Records from a collection

==========

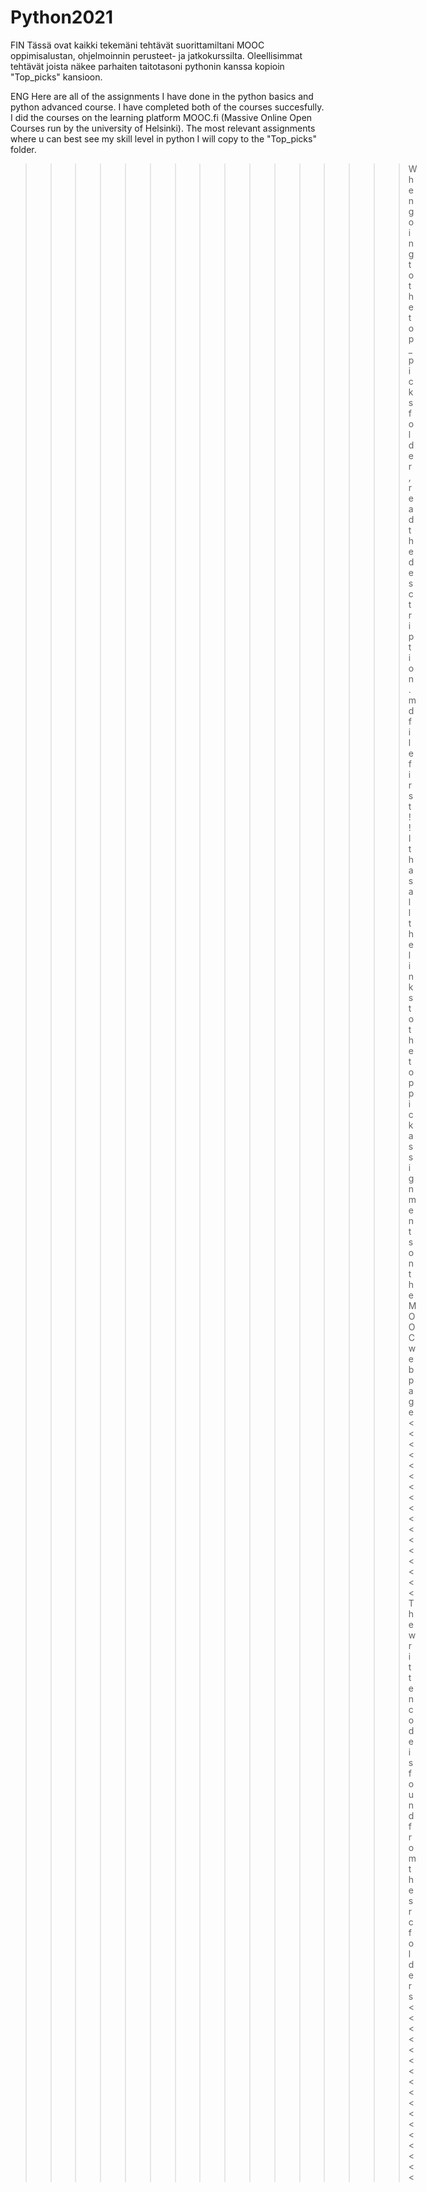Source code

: # Python2021

FIN
Tässä ovat kaikki tekemäni tehtävät suorittamiltani MOOC oppimisalustan, ohjelmoinnin perusteet- ja jatkokurssilta. Oleellisimmat tehtävät joista näkee parhaiten taitotasoni pythonin kanssa kopioin "Top_picks" kansioon.

ENG
Here are all of the assignments I have done in the python basics and python advanced course. I have completed both of the courses succesfully. I did the courses on the learning platform MOOC.fi (Massive Online Open Courses run by the university of Helsinki). The most relevant assignments where u can best see my skill level in python I will copy to the
"Top_picks" folder.



>>>>>>>>>>>>>>>> When going to the top_picks folder, read the desctription.md file first!! It has all the links to the top pick assignments on the MOOC webpage <<<<<<<<<<<<<<<<<
>>>>>>>>>>>>>>>>                                              The written code is found from the src folders                                                    <<<<<<<<<<<<<<<<<                                                                                   
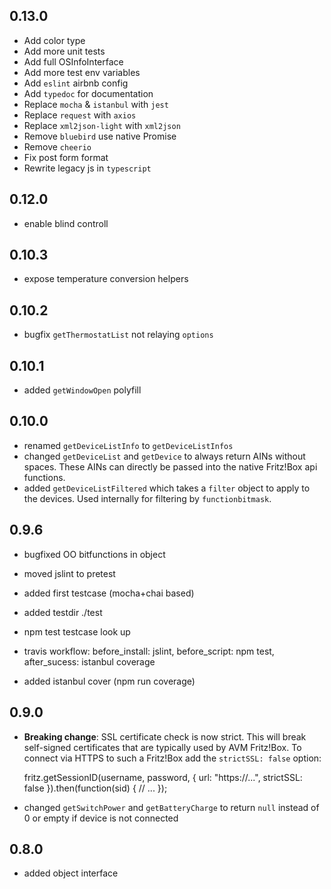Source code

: ## 0.13.0

- Add color type
- Add more unit tests
- Add full OSInfoInterface
- Add more test env variables
- Add `eslint` airbnb config
- Add `typedoc` for documentation
- Replace `mocha` & `istanbul` with `jest`
- Replace `request` with `axios`
- Replace `xml2json-light` with `xml2json`
- Remove `bluebird` use native Promise
- Remove `cheerio`
- Fix post form format
- Rewrite legacy js in `typescript`

## 0.12.0

- enable blind controll

## 0.10.3

- expose temperature conversion helpers

## 0.10.2

- bugfix `getThermostatList` not relaying `options`

## 0.10.1

- added `getWindowOpen` polyfill

## 0.10.0

- renamed `getDeviceListInfo` to `getDeviceListInfos`
- changed `getDeviceList` and `getDevice` to always return AINs without spaces. These AINs can directly be passed into the native Fritz!Box api functions.
- added `getDeviceListFiltered` which takes a `filter` object to apply to the devices. Used internally for filtering by `functionbitmask`.

## 0.9.6

- bugfixed OO bitfunctions in object

- moved jslint to pretest
- added first testcase (mocha+chai based)
- added testdir ./test
- npm test testcase look up

- travis workflow: before_install: jslint, before_script: npm test, after_sucess: istanbul coverage
- added istanbul cover (npm run coverage)

## 0.9.0

- **Breaking change**: SSL certificate check is now strict. This will break self-signed certificates that are typically used by AVM Fritz!Box. To connect via HTTPS to such a Fritz!Box add the `strictSSL: false` option:

	fritz.getSessionID(username, password, {
		url: "https://...",
		strictSSL: false
	}).then(function(sid) {
		// ...
	});

- changed `getSwitchPower` and `getBatteryCharge` to return `null` instead of 0 or empty if device is not connected

## 0.8.0

- added object interface
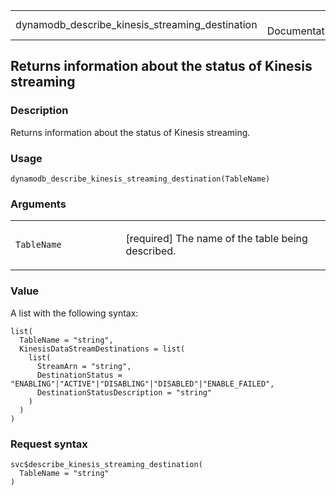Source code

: <table style="width: 100%;">
<tbody>
<tr class="odd">
<td>dynamodb_describe_kinesis_streaming_destination</td>
<td style="text-align: right;">R Documentation</td>
</tr>
</tbody>
</table>

## Returns information about the status of Kinesis streaming

### Description

Returns information about the status of Kinesis streaming.

### Usage

    dynamodb_describe_kinesis_streaming_destination(TableName)

### Arguments

<table>
<colgroup>
<col style="width: 35%" />
<col style="width: 65%" />
</colgroup>
<tbody>
<tr class="odd">
<td><code
id="dynamodb_describe_kinesis_streaming_destination_:_TableName">TableName</code></td>
<td><p>[required] The name of the table being described.</p></td>
</tr>
</tbody>
</table>

### Value

A list with the following syntax:

    list(
      TableName = "string",
      KinesisDataStreamDestinations = list(
        list(
          StreamArn = "string",
          DestinationStatus = "ENABLING"|"ACTIVE"|"DISABLING"|"DISABLED"|"ENABLE_FAILED",
          DestinationStatusDescription = "string"
        )
      )
    )

### Request syntax

    svc$describe_kinesis_streaming_destination(
      TableName = "string"
    )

==========

WHAT IS BEING ASKED: Starting at the line that has "<td>dynamodb_describe_kinesis_streaming_destination</td>" in the records above, restate word for word every line until the one that has "### Description", and include that one as well.

PROBLEM SOLUTION:
<td>dynamodb_describe_kinesis_streaming_destination</td>
<td style="text-align: right;">R Documentation</td>
</tr>
</tbody>
</table>

## Returns information about the status of Kinesis streaming

### Description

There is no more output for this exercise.